Problem statement
From the entries, copy every line that carries the string "updateGravatarUrl".

Raw data
========================================
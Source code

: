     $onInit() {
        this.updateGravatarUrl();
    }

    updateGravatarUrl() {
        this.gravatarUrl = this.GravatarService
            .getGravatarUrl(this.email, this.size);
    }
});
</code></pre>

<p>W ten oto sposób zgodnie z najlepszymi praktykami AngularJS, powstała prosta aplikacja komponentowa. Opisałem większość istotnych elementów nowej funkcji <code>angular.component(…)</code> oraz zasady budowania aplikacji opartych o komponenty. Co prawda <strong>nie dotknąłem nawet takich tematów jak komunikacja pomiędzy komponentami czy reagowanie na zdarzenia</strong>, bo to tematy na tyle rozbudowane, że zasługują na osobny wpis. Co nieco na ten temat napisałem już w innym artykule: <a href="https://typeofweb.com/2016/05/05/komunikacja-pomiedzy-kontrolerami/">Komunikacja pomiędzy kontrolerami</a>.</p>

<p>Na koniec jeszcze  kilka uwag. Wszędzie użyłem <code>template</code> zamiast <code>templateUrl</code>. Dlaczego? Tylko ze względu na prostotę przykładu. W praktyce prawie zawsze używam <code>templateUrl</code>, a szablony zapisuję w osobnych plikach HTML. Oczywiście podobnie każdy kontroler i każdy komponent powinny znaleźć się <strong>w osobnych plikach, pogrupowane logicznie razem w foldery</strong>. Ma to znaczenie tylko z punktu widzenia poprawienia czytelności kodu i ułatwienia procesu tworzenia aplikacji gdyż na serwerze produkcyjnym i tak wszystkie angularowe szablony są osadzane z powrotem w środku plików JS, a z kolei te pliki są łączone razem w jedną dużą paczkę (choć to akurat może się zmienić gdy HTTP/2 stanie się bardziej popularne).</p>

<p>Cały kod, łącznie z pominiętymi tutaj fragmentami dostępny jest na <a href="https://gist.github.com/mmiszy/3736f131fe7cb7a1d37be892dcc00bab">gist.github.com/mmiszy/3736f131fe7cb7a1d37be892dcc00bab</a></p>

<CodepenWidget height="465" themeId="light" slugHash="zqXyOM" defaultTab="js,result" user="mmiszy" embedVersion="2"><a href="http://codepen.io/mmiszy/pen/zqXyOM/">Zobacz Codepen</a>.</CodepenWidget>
========================================
Response
        this.updateGravatarUrl();
    updateGravatarUrl() {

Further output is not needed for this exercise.